Did you pry with a screwdriver, pull with your fingers, or what? I tried both and it seems that it really, really wants to stay in.
Thanks,
Mike B
I took a slim screw driver and inserted it into the housing between the reflector and the housing wall. Once I got the screwdriver inserted far enough to be near the reflector tab, I gently twisted the screwdriver to create space for the tab to clear the housing and the reflector popped out.
I was concerned that the housing might split if I used too much force, but didn't break any in the 20 I have replaced.
Good luck.
Thanks Bob,
I'll see how many my club fingers and super strength can break! ::)
I also converted my halogen puck lights to LED. I used the warm white variety, and still found the light to be too "harsh". A very simple solution was offered by a friend of mine in the film business. He provided me with a sheet of thin, colored acetate film that he uses to change the "color" of his stage lighting. I simply cut out circles of the proper diameter to lay inside the bezel, and on top of the lens to provide the color I wanted. I chose "golden sunrise", and I think the effect is superb. The LED's generate almost no heat, so there is no issue with having the acetate film inside the bezel. The puck lights have become my prefered light source in the coach.
David VanAmburg
'99 U320 LE 42ft
Absolutely Brilliant!!! No pun intended.
Mike,
I did exactly the same thing as Bob. If I had a reflector that didn't pop out fairly easily then I would try the screw driver on the other tab. Most pop out the first try, but then a few were very hard to remove. If the first one you try does not pop out just go on to the next one. This will allow you to see how they are attached and by the time you do the first ten or so you become pretty good. Then go back to the hard ones. The hardest part for me was keeping my glasses on while twisting my head under the bedside table puck light!
Thanks,
I am at the beginning stage of considering changing my puck lites etc inside to LED as the whole outside lighting is LED and I like it. What I have done on one bank of puck lights is replaced the on/off switch with a variable dimmer switch and that has drastically reduced the light to a more acceptible level and of course reduced the amps drawn from around 4 amps to less than 1 when they are dimmed. We like the level more and it is good for watching tv or entertaining. I am going to do the sets on the passenger side to dining area too. This also cuts down on the heat issue. When we need full light you just turn it up.
John
John,
What did you use and where did you get the LEDs used in your porch light?
John,
I would expect there might be problems using a dimmer with some LED light arrays. Many of the "better" arrays have components to keep the voltage to the LEDs constant if the input voltage is in an appropriate range. That's great if you want a constant level of light. If you want to dim the LEDs, you would want an array that is suitable for use with a dimmer.

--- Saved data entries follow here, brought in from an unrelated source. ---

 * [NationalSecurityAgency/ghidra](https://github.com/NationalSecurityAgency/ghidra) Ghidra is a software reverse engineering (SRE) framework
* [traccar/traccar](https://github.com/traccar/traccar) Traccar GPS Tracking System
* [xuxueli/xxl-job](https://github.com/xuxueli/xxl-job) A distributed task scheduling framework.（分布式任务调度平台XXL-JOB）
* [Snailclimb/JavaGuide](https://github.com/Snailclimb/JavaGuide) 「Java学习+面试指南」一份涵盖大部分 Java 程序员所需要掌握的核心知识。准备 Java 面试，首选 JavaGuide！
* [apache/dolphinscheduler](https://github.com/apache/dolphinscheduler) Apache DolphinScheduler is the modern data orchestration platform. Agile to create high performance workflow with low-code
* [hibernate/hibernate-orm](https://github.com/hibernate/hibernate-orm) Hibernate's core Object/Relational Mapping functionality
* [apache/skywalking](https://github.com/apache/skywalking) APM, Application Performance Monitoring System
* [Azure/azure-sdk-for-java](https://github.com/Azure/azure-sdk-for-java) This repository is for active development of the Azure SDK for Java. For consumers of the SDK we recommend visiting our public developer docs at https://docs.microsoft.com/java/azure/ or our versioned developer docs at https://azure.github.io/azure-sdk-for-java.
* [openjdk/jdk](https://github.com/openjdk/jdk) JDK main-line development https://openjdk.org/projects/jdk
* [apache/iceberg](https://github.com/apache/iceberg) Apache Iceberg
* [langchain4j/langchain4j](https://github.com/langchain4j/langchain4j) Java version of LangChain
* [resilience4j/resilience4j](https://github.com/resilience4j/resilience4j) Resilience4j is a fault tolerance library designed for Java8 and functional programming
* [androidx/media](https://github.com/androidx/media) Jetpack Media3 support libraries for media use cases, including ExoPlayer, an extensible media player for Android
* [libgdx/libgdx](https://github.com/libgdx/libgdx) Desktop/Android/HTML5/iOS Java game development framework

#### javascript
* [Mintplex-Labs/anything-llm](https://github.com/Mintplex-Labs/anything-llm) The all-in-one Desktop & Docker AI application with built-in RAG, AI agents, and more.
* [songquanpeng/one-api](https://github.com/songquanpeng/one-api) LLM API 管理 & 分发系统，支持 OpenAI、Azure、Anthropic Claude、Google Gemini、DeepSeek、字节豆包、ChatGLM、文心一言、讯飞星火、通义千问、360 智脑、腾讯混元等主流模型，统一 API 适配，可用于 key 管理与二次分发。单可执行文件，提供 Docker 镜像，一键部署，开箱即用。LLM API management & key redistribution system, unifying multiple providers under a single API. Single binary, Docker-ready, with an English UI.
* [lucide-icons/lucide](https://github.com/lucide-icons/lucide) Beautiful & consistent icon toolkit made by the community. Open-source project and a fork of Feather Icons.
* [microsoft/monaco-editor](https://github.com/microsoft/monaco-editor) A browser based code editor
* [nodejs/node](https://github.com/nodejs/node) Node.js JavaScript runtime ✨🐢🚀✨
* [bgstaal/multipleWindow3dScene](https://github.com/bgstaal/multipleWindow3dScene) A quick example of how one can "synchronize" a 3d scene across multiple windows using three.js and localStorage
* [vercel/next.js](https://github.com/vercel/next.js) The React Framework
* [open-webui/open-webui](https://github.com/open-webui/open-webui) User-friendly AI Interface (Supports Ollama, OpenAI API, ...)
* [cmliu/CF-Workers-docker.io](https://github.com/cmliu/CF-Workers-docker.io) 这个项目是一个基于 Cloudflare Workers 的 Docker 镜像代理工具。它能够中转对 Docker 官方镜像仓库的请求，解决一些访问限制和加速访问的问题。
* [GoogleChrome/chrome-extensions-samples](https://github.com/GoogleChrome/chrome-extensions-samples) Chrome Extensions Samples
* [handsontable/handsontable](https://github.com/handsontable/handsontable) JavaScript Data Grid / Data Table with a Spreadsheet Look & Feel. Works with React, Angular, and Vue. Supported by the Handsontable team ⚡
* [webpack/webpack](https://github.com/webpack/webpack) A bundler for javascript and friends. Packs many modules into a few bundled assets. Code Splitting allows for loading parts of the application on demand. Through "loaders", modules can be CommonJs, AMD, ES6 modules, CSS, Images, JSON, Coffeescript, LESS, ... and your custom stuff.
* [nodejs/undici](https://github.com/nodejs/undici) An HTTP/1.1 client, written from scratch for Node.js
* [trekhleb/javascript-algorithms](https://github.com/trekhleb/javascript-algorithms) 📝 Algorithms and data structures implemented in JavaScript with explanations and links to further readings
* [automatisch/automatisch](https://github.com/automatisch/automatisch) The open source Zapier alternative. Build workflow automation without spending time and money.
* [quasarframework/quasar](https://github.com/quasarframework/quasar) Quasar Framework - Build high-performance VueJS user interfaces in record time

John's puck lights are still halogen.
correct they are still Halogen.
George, I was incorrect in my statement on ALL light outside are LED as the porch is still as old--sorry. You saw the rear lights in person and they do look good don't they?
john
No sweat, John --
A least you know that we read every word you type:).

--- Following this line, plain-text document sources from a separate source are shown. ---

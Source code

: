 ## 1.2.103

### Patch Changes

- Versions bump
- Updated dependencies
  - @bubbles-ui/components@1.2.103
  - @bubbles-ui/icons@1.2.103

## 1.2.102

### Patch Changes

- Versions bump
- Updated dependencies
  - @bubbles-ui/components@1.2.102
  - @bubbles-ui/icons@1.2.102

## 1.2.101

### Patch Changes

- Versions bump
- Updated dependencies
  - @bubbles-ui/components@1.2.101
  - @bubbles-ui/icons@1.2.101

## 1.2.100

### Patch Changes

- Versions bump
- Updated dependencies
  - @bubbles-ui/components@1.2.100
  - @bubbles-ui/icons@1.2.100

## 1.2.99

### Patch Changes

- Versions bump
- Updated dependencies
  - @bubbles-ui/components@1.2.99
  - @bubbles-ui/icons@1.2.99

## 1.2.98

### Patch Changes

And yes, you have unique and great looking tail lights.
I second MarineBeam LED Lighting. We're replacing all our halogens with LED's and have been working with Jeff Field there. He's sent me at least a dozen different lights to try out for fit and luminosity that I just send back if not a good fit. On some odd fixtures, I sent him some closeup pics and he's been right on the money in his suggestions.
They're making replacements for the florescent lights that I'm also interested in. I can't say enough about these guys - really fast shipping and awsome follow-up support. Top notch business.
Once you have them off, grind a notch in the top edge so that you can get the screw driver blade under it without a problem. When reinstalling, put the notch toward the rear, out of sight.